_Problem_:
Reproduce the entries exactly.

_Given records_:
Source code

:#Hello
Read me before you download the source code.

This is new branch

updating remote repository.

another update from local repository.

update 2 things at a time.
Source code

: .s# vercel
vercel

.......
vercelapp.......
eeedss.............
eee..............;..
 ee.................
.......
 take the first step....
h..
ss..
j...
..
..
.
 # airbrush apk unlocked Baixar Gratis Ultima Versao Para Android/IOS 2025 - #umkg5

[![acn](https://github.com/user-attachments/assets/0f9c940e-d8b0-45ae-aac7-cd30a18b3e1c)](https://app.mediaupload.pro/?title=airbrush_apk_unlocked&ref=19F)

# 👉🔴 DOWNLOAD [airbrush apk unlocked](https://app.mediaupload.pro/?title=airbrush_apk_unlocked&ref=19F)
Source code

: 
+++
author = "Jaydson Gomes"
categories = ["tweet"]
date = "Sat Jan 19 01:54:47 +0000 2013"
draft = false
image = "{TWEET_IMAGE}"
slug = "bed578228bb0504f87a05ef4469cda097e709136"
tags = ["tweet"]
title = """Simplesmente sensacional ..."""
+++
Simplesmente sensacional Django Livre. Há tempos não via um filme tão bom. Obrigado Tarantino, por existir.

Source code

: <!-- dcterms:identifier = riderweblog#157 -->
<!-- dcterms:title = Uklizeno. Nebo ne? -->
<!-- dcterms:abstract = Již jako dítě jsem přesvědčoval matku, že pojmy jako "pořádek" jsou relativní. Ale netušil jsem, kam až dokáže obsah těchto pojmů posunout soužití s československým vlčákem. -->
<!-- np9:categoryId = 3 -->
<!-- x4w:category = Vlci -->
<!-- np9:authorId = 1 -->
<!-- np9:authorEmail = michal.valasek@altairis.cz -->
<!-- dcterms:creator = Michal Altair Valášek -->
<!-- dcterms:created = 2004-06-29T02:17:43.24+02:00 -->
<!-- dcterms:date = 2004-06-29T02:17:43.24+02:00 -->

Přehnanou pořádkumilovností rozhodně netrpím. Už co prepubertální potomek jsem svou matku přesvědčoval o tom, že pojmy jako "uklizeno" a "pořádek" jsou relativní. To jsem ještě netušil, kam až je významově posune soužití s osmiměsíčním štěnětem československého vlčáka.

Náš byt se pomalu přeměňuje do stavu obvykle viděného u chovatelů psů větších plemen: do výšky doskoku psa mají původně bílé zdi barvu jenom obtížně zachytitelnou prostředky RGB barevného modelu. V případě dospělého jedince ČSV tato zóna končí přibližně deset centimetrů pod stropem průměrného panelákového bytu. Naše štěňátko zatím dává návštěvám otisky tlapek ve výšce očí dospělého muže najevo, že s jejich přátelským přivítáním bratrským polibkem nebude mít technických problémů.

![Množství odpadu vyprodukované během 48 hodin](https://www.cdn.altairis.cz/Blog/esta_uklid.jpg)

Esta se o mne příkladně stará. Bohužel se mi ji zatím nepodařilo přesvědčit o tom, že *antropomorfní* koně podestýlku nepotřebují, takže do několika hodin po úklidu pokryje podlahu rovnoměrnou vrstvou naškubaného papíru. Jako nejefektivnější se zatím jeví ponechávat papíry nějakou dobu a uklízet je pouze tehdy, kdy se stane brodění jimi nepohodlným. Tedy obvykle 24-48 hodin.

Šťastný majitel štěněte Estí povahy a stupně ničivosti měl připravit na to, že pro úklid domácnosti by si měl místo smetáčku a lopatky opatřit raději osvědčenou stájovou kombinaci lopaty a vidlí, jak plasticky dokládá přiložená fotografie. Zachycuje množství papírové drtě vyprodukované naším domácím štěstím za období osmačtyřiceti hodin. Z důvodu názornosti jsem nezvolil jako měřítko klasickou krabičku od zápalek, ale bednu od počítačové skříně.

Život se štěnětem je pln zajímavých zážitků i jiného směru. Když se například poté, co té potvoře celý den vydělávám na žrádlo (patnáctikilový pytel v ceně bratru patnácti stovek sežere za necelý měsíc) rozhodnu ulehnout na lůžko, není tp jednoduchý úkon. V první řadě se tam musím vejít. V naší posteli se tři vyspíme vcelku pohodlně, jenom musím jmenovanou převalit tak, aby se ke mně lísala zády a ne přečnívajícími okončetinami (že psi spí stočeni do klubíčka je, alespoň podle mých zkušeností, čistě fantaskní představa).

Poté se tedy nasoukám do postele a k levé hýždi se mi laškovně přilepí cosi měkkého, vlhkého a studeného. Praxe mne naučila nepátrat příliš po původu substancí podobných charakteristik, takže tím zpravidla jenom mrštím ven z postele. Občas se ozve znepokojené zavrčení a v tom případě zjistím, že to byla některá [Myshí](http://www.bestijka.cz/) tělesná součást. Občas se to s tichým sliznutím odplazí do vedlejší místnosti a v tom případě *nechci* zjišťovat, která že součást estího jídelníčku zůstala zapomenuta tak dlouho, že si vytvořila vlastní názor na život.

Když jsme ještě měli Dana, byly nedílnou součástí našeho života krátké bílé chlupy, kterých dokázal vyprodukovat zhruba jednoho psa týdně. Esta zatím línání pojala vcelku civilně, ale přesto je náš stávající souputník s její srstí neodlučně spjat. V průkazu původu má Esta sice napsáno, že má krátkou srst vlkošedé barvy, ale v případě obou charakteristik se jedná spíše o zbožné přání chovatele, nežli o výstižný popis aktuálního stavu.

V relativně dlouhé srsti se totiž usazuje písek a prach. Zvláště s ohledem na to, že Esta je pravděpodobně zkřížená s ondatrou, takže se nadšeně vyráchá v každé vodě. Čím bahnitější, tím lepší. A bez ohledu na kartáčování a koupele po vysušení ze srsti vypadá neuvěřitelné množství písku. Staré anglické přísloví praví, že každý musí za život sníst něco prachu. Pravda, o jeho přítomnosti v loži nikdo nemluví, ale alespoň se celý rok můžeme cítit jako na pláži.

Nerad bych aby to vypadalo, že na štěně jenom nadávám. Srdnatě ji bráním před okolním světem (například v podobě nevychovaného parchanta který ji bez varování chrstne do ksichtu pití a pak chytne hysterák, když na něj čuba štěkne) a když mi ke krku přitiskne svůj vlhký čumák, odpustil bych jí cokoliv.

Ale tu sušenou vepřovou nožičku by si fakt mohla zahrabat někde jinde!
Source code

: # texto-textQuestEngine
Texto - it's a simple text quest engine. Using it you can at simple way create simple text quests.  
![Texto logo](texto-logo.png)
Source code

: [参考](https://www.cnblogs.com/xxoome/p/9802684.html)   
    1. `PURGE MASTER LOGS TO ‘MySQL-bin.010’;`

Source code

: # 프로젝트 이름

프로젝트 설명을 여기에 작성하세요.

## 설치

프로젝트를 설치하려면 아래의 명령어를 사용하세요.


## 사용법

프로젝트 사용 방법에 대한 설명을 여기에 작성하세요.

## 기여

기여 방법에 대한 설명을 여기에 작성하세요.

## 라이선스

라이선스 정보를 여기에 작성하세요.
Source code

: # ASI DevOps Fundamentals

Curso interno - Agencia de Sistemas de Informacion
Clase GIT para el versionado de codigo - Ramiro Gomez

_Response_:
Source code

:#Hello
Read me before you download the source code.

This is new branch

updating remote repository.

another update from local repository.

update 2 things at a time.
Source code

: .s# vercel
vercel

.......
vercelapp.......
eeedss.............
eee..............;..
 ee.................
.......
 take the first step....
h..
ss..
j...
..
..
.
 # airbrush apk unlocked Baixar Gratis Ultima Versao Para Android/IOS 2025 - #umkg5

[![acn](https://github.com/user-attachments/assets/0f9c940e-d8b0-45ae-aac7-cd30a18b3e1c)](https://app.mediaupload.pro/?title=airbrush_apk_unlocked&ref=19F)

# 👉🔴 DOWNLOAD [airbrush apk unlocked](https://app.mediaupload.pro/?title=airbrush_apk_unlocked&ref=19F)
Source code

: 
+++
author = "Jaydson Gomes"
categories = ["tweet"]
date = "Sat Jan 19 01:54:47 +0000 2013"
draft = false
image = "{TWEET_IMAGE}"
slug = "bed578228bb0504f87a05ef4469cda097e709136"
tags = ["tweet"]
title = """Simplesmente sensacional ..."""
+++
Simplesmente sensacional Django Livre. Há tempos não via um filme tão bom. Obrigado Tarantino, por existir.

Source code

: <!-- dcterms:identifier = riderweblog#157 -->
<!-- dcterms:title = Uklizeno. Nebo ne? -->
<!-- dcterms:abstract = Již jako dítě jsem přesvědčoval matku, že pojmy jako "pořádek" jsou relativní. Ale netušil jsem, kam až dokáže obsah těchto pojmů posunout soužití s československým vlčákem. -->
<!-- np9:categoryId = 3 -->
<!-- x4w:category = Vlci -->
<!-- np9:authorId = 1 -->
<!-- np9:authorEmail = michal.valasek@altairis.cz -->
<!-- dcterms:creator = Michal Altair Valášek -->
<!-- dcterms:created = 2004-06-29T02:17:43.24+02:00 -->
<!-- dcterms:date = 2004-06-29T02:17:43.24+02:00 -->

Přehnanou pořádkumilovností rozhodně netrpím. Už co prepubertální potomek jsem svou matku přesvědčoval o tom, že pojmy jako "uklizeno" a "pořádek" jsou relativní. To jsem ještě netušil, kam až je významově posune soužití s osmiměsíčním štěnětem československého vlčáka.

Náš byt se pomalu přeměňuje do stavu obvykle viděného u chovatelů psů větších plemen: do výšky doskoku psa mají původně bílé zdi barvu jenom obtížně zachytitelnou prostředky RGB barevného modelu. V případě dospělého jedince ČSV tato zóna končí přibližně deset centimetrů pod stropem průměrného panelákového bytu. Naše štěňátko zatím dává návštěvám otisky tlapek ve výšce očí dospělého muže najevo, že s jejich přátelským přivítáním bratrským polibkem nebude mít technických problémů.

![Množství odpadu vyprodukované během 48 hodin](https://www.cdn.altairis.cz/Blog/esta_uklid.jpg)

Esta se o mne příkladně stará. Bohužel se mi ji zatím nepodařilo přesvědčit o tom, že *antropomorfní* koně podestýlku nepotřebují, takže do několika hodin po úklidu pokryje podlahu rovnoměrnou vrstvou naškubaného papíru. Jako nejefektivnější se zatím jeví ponechávat papíry nějakou dobu a uklízet je pouze tehdy, kdy se stane brodění jimi nepohodlným. Tedy obvykle 24-48 hodin.

Šťastný majitel štěněte Estí povahy a stupně ničivosti měl připravit na to, že pro úklid domácnosti by si měl místo smetáčku a lopatky opatřit raději osvědčenou stájovou kombinaci lopaty a vidlí, jak plasticky dokládá přiložená fotografie. Zachycuje množství papírové drtě vyprodukované naším domácím štěstím za období osmačtyřiceti hodin. Z důvodu názornosti jsem nezvolil jako měřítko klasickou krabičku od zápalek, ale bednu od počítačové skříně.

Život se štěnětem je pln zajímavých zážitků i jiného směru. Když se například poté, co té potvoře celý den vydělávám na žrádlo (patnáctikilový pytel v ceně bratru patnácti stovek sežere za necelý měsíc) rozhodnu ulehnout na lůžko, není tp jednoduchý úkon. V první řadě se tam musím vejít. V naší posteli se tři vyspíme vcelku pohodlně, jenom musím jmenovanou převalit tak, aby se ke mně lísala zády a ne přečnívajícími okončetinami (že psi spí stočeni do klubíčka je, alespoň podle mých zkušeností, čistě fantaskní představa).

Poté se tedy nasoukám do postele a k levé hýždi se mi laškovně přilepí cosi měkkého, vlhkého a studeného. Praxe mne naučila nepátrat příliš po původu substancí podobných charakteristik, takže tím zpravidla jenom mrštím ven z postele. Občas se ozve znepokojené zavrčení a v tom případě zjistím, že to byla některá [Myshí](http://www.bestijka.cz/) tělesná součást. Občas se to s tichým sliznutím odplazí do vedlejší místnosti a v tom případě *nechci* zjišťovat, která že součást estího jídelníčku zůstala zapomenuta tak dlouho, že si vytvořila vlastní názor na život.

Když jsme ještě měli Dana, byly nedílnou součástí našeho života krátké bílé chlupy, kterých dokázal vyprodukovat zhruba jednoho psa týdně. Esta zatím línání pojala vcelku civilně, ale přesto je náš stávající souputník s její srstí neodlučně spjat. V průkazu původu má Esta sice napsáno, že má krátkou srst vlkošedé barvy, ale v případě obou charakteristik se jedná spíše o zbožné přání chovatele, nežli o výstižný popis aktuálního stavu.

V relativně dlouhé srsti se totiž usazuje písek a prach. Zvláště s ohledem na to, že Esta je pravděpodobně zkřížená s ondatrou, takže se nadšeně vyráchá v každé vodě. Čím bahnitější, tím lepší. A bez ohledu na kartáčování a koupele po vysušení ze srsti vypadá neuvěřitelné množství písku. Staré anglické přísloví praví, že každý musí za život sníst něco prachu. Pravda, o jeho přítomnosti v loži nikdo nemluví, ale alespoň se celý rok můžeme cítit jako na pláži.

Nerad bych aby to vypadalo, že na štěně jenom nadávám. Srdnatě ji bráním před okolním světem (například v podobě nevychovaného parchanta který ji bez varování chrstne do ksichtu pití a pak chytne hysterák, když na něj čuba štěkne) a když mi ke krku přitiskne svůj vlhký čumák, odpustil bych jí cokoliv.

Ale tu sušenou vepřovou nožičku by si fakt mohla zahrabat někde jinde!
Source code

: # texto-textQuestEngine
Texto - it's a simple text quest engine. Using it you can at simple way create simple text quests.  
![Texto logo](texto-logo.png)
Source code

: [参考](https://www.cnblogs.com/xxoome/p/9802684.html)   
    1. `PURGE MASTER LOGS TO ‘MySQL-bin.010’;`

Source code

: # 프로젝트 이름

프로젝트 설명을 여기에 작성하세요.

## 설치

프로젝트를 설치하려면 아래의 명령어를 사용하세요.


## 사용법

프로젝트 사용 방법에 대한 설명을 여기에 작성하세요.

## 기여

기여 방법에 대한 설명을 여기에 작성하세요.

## 라이선스

라이선스 정보를 여기에 작성하세요.
Source code

: # ASI DevOps Fundamentals

Curso interno - Agencia de Sistemas de Informacion
Clase GIT para el versionado de codigo - Ramiro Gomez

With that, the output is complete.